GÜNEY KIBRIS
okuma süresi: 15 dak.

Müzakereler 2014'e havale...

Müzakereler 2014'e havale...

Siyasi görüntünün tamamen değişmesi nedeniyle Kıbrıs müzakerelerinin ekim ayında yeniden başlamasına ilişkin önceki projelerin uygulanmasını kuşkulu hale getirdiği, Rum Başkanlık Köşkü'nün de özlü müzakerelerin 2014'ten önce başlayamayacağını öngördüğü haber verildi.

Yayın Tarihi: 23/06/13 14:10
okuma süresi: 15 dak.
Müzakereler 2014'e havale...
A- A A+

Haftalık Kathimerini "Kıbrıs Müzakereleri 2014'e Gidiyor... Kıbrıs'taki Ekonomik Durum Kötüleşecek, Yunanistan'daki ve Türkiye'deki Siyasi Ortam Kaygan" başlıklı haberinde Güney'in ekonomik durumunun kötüleşeceği değerlendirmelerinin yanında Atina, Ankara ve KKTC'deki siyasi gelişmelerin artık Kıbrıs sorununun çözüm müzakerelerine ilişkin neredeyse hiçbir planlama ve projeye olanak tanımadığını yazdı.

KKTC'de erken genel seçimlerin ardından Cumhurbaşkanlığı seçimlerinin de erkene alınabileceği, Türkiye'deki gelişmelerin Kıbrıs sorununu Başbakan Erdoğan'ın öncelikler listesinde alt sıralara ittiğini, Samaras'ın koalisyon hükümetinden çekilmesinden sonra sonbaharda Yunanistan'dan da erken seçim sinyalleri geldiğini belirten gazete özetle şöyle devam etti:

"Başkan Anastasiadis'in, Kıbrıs sorunu üzerinde yoğunlaşabilmek için kendine en büyük öncelik olarak belirlediği ekonominin istikrara kavuşturulması, sonbahara kadar imkânsız görünüyor.

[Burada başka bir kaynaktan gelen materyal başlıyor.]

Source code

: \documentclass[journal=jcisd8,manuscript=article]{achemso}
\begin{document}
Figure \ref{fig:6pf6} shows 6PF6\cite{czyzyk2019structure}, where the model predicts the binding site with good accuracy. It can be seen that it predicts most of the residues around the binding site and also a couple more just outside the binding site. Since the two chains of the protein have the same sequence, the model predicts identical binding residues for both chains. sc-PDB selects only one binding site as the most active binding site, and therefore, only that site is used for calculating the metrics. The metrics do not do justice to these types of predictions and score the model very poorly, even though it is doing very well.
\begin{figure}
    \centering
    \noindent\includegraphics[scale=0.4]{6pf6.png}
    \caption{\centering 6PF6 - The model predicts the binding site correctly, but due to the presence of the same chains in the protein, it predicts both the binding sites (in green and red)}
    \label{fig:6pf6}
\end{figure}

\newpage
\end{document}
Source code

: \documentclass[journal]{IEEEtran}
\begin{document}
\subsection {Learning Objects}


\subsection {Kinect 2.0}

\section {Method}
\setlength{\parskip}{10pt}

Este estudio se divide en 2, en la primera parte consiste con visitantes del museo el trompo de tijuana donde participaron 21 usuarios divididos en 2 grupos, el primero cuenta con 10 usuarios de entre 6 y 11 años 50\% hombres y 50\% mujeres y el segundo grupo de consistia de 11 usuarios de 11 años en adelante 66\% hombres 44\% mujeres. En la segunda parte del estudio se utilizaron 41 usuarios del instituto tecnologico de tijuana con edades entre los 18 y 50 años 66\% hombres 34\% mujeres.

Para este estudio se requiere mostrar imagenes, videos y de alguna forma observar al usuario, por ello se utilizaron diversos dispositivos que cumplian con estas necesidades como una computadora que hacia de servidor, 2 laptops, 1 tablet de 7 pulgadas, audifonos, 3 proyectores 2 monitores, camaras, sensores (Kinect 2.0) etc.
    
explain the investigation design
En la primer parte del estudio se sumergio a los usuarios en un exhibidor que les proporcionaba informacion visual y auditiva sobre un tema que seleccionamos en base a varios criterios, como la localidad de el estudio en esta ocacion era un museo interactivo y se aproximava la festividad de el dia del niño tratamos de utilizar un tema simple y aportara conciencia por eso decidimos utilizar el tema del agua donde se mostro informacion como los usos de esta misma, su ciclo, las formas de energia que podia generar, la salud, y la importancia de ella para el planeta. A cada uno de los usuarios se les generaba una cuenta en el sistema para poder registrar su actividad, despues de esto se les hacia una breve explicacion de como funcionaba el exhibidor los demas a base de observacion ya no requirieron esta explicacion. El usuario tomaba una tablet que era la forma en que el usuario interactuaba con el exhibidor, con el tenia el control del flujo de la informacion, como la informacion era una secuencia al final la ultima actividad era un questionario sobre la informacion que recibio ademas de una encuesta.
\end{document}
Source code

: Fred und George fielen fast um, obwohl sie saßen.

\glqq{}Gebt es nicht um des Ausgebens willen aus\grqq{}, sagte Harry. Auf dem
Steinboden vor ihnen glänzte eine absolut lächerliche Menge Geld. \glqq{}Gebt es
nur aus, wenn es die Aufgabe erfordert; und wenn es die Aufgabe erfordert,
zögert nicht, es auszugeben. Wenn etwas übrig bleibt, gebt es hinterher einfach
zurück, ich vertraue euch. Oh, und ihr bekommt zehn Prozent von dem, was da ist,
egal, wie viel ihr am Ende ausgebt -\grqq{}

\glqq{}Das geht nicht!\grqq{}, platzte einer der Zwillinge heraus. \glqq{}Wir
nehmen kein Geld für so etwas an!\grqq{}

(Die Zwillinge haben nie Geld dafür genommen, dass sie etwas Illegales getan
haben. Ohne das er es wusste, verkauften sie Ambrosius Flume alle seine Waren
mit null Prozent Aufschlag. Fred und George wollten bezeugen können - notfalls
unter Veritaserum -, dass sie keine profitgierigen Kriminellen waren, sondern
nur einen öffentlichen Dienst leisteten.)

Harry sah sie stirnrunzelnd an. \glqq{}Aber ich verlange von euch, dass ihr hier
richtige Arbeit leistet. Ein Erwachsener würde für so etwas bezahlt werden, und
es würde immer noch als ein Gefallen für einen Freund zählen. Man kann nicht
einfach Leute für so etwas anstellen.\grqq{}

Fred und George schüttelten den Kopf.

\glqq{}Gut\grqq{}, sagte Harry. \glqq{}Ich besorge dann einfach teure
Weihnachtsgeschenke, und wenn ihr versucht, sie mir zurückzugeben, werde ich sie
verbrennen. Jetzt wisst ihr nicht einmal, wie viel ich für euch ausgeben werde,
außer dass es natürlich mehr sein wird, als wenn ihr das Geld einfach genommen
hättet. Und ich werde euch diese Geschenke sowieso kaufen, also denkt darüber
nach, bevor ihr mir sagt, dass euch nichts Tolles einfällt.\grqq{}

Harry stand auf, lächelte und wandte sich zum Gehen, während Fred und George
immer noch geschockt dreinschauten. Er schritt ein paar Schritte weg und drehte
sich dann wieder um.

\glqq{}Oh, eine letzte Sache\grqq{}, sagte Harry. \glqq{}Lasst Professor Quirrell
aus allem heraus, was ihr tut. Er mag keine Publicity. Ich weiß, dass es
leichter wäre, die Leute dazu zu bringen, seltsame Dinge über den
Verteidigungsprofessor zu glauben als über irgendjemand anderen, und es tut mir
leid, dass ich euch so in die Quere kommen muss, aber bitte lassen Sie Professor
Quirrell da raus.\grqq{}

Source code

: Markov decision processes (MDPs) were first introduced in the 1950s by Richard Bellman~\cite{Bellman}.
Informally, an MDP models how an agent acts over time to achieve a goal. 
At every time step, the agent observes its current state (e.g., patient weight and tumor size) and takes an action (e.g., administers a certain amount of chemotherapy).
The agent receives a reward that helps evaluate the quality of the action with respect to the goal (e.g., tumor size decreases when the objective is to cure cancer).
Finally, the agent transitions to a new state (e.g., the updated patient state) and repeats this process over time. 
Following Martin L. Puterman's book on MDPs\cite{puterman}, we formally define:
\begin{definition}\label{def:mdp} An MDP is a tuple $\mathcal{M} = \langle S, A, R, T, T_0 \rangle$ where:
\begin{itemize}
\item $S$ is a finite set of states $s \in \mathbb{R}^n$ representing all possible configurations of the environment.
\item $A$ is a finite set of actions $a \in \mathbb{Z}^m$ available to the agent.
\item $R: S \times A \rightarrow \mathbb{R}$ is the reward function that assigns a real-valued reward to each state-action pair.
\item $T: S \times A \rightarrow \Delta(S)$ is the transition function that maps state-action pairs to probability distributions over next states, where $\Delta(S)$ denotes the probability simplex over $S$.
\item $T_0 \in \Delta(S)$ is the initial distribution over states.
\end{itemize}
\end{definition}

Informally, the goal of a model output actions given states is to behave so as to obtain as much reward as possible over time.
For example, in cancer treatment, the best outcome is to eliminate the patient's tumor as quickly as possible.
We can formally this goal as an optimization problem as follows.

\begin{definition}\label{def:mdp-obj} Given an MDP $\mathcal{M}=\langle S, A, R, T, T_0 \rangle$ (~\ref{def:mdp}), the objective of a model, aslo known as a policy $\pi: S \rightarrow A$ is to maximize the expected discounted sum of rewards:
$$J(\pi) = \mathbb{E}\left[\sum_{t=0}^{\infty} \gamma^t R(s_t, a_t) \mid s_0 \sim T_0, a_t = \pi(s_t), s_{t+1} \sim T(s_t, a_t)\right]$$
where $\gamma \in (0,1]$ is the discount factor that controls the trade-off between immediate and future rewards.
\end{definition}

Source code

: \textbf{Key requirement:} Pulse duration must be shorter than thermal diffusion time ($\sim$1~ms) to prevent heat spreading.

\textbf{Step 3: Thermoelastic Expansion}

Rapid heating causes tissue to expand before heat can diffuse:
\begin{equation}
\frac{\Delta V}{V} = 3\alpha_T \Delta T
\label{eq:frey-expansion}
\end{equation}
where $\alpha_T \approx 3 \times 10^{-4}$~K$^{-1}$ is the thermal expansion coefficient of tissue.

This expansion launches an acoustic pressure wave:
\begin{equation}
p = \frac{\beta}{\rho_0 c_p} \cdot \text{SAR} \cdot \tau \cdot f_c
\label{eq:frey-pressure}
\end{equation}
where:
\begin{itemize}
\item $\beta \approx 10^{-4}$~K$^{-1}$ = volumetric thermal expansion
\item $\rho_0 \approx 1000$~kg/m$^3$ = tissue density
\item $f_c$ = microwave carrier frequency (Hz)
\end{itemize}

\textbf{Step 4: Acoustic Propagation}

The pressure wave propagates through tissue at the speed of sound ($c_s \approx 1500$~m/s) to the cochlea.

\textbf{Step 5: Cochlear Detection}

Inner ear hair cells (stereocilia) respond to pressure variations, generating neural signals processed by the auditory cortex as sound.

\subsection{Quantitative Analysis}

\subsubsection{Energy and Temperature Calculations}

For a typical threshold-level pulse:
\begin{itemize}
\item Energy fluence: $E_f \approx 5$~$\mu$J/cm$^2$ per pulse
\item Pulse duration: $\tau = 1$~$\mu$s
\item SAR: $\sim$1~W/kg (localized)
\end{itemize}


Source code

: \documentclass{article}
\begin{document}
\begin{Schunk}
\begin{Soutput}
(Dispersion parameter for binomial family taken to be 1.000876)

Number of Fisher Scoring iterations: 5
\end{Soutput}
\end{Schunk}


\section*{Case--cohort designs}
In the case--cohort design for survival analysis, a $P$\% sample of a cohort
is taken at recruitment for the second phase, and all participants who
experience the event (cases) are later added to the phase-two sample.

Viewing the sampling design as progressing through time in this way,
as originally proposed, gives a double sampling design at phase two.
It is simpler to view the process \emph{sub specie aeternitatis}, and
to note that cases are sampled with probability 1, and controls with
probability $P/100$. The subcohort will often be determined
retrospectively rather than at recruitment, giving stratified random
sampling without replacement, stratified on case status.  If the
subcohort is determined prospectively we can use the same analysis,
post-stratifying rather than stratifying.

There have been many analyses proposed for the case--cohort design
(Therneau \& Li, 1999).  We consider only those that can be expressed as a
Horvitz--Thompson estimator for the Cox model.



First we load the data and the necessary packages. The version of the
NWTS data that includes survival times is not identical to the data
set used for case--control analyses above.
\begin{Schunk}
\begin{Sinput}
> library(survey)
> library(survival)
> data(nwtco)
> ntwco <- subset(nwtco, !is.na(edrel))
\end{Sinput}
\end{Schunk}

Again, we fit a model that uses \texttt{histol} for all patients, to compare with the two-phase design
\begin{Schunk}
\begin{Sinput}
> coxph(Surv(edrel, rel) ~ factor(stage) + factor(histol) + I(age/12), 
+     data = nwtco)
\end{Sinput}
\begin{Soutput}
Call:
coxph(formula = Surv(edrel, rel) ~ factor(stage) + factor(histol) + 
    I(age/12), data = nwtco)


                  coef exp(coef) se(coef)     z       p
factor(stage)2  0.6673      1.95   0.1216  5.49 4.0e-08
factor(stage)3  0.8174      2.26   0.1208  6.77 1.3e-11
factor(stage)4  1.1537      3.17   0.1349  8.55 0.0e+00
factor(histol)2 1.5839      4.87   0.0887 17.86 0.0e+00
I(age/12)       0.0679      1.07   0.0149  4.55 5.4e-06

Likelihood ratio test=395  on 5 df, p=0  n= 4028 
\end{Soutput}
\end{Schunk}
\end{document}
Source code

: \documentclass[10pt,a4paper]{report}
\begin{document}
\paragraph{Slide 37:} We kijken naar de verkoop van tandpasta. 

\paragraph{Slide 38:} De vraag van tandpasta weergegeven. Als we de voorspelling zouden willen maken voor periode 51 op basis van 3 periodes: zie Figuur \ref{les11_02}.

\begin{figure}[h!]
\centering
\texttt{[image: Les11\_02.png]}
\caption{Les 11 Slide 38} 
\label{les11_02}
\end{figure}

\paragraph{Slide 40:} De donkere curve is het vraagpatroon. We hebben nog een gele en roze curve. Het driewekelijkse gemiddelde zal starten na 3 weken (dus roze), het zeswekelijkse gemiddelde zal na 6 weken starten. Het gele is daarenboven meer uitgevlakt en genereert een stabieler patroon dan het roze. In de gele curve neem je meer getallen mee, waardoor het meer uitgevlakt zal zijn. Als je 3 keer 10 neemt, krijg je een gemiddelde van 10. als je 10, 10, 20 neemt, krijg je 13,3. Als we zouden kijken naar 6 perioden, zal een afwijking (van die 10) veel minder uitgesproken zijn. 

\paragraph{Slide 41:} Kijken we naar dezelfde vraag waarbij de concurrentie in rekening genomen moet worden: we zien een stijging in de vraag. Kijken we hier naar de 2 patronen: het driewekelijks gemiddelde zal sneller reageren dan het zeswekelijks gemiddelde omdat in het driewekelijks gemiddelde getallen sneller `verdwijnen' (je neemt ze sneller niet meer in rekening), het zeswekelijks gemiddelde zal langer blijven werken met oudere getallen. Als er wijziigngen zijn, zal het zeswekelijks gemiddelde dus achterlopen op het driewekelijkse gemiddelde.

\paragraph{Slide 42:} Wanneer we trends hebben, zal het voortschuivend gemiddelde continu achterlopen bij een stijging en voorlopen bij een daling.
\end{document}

Köşk'ün değerlendirmesine ve Anastasiadis'in mektubuna göre ekonomik durumun kötüleşmesi bekleniyor dolayısıyla hükümetin dikkati, ekonomik kriz yüzünden yaşanan çeşitli gündelik sorunlar üzerinde kalmaya devam edecek.

Bu gelişmeler iç siyasi sahnenin de işine geliyor görünüyor çünkü Köşk, Kıbrıs sorununda yeni bir müzakere prosedürünün koalisyonda, özellikle de, Marios Karoyan'ın rakibi Papadopulos'un Kıbrıs sorununda daha da 'katılaşacağı' DİKO'daki başkanlık seçimi döneminde fırtınalar koparabileceğini anlıyor. Müzakerelerin muhtemel başlamasının bir yandan Başkan'ın Kıbrıs sorunundaki icraatlarını desteklemesi gerekirken bir yandan da, özellikle müzakerelerin kaldığı yerden başlaması halinde, parti içi dengeleri koruması gereken Marios Karoyan'a 'sorun' çıkaracağı değerlendiriliyor.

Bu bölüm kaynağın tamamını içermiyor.